A Guangdong-based state-backed enterprise in charge of e-government projects in the Southern Chinese province has apologised after admitting that its "home-developed" software was based on open-source code from US tech giant Microsoft.

DigitalGD published an apology after revealing that its CEC-IDE software application, which helps programmers write code, was based on Microsoft's Visual Studio Code (VS Code), with minor tweaks.

VS Code is available under the Massachusetts Institute of Technology licence, a permissive open-source licence allowing for reuse even for commercial purposes. All the users had to do was disclose this.

DigitalGD said this fact was not disclosed due to "negligence" and admitted that its description of its software as "self-developed" has met scrutiny and doubt from Chinese programmers. "We are deeply sorry and humiliated for this, and relevant teams have been ordered to make rectifications," the company said.

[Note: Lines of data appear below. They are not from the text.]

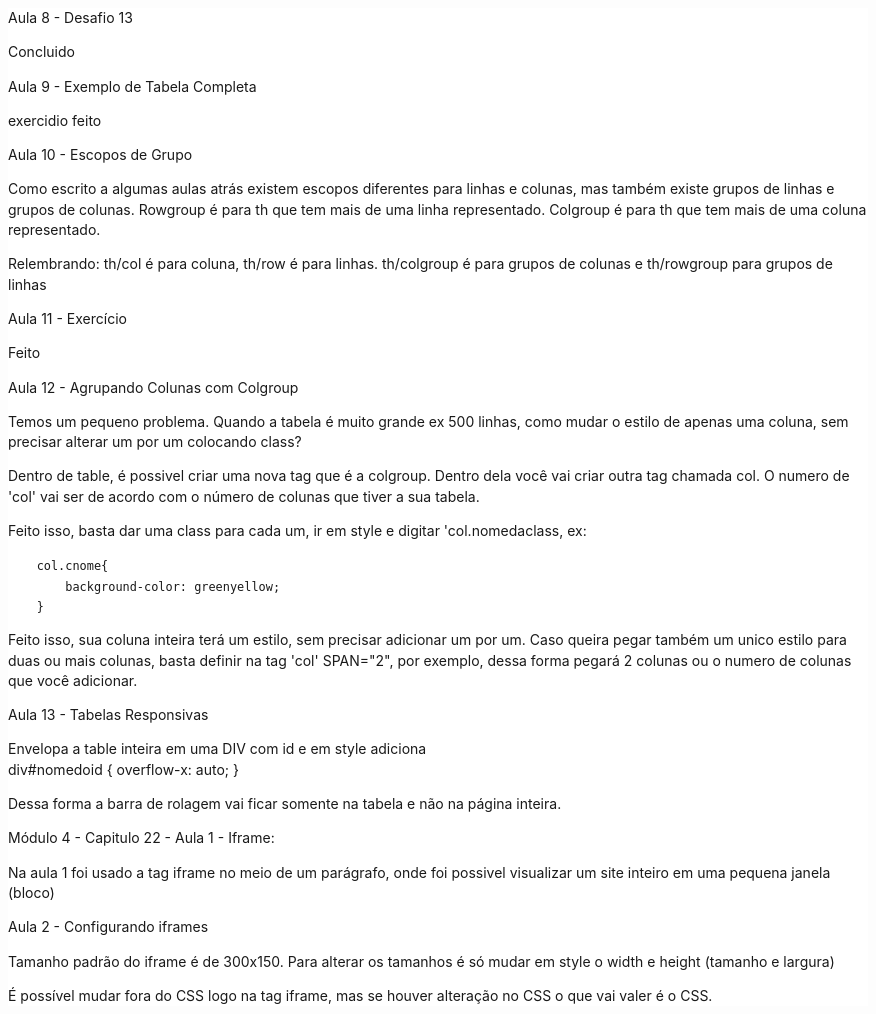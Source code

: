 Aula 8 - Desafio 13

Concluido 

Aula 9 - Exemplo de Tabela Completa

exercidio feito

Aula 10 - Escopos de Grupo

Como escrito a algumas aulas atrás existem escopos diferentes para linhas e colunas, mas também existe grupos de linhas e grupos de colunas.
Rowgroup é para th que tem mais de uma linha representado.
Colgroup é para th que tem mais de uma coluna representado.

Relembrando: th/col é para coluna, th/row é para linhas. th/colgroup é para grupos de colunas e th/rowgroup para grupos de linhas

Aula 11 - Exercício

Feito

Aula 12 - Agrupando Colunas com Colgroup

Temos um pequeno problema. Quando a tabela é muito grande ex 500 linhas, como mudar o estilo de apenas uma coluna, sem precisar alterar um por um colocando class?

Dentro de table, é possivel criar uma nova tag que é a colgroup. Dentro dela você vai criar outra tag chamada col. 
O numero de 'col' vai ser de acordo com o número de colunas que tiver a sua tabela.

Feito isso, basta dar uma class para cada um, ir em style e digitar 'col.nomedaclass, ex: 

        col.cnome{
            background-color: greenyellow;
        }

Feito isso, sua coluna inteira terá um estilo, sem precisar adicionar um por um.
Caso queira pegar também um unico estilo para duas ou mais colunas, basta definir na tag 'col' SPAN="2", por exemplo, dessa forma pegará 2 colunas ou o numero de colunas que você adicionar. 

Aula 13 - Tabelas Responsivas

Envelopa a table inteira em uma DIV com id e em style adiciona            
        div#nomedoid {
                overflow-x: auto;
            }

Dessa forma a barra de rolagem vai ficar somente na tabela e não na página inteira.

Módulo 4 - Capitulo 22 - Aula 1 - Iframe:

Na aula 1 foi usado a tag iframe no meio de um parágrafo, onde foi possivel visualizar um site inteiro em uma pequena janela (bloco)

Aula 2 - Configurando iframes

Tamanho padrão do iframe é de 300x150.
Para alterar os tamanhos é só mudar em style o width e height (tamanho e largura)

É possível mudar fora do CSS logo na tag iframe, mas se houver alteração no CSS o que vai valer é o CSS.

Chinese authorities have demanded 'safe and controllable' hardware and software for critical infrastructure, preferably without the slightest sniff of US involvement, for "security reasons."  They have been handing out cash to Chinese companies that turn out uniquely Chinese products, encouraging a few to make false claims about them.

In May, Powerleader announced a "home-developed" Powerstar P3-01105 CPU that turned out to be an Intel Core i3-10105 Comet Lake CPU.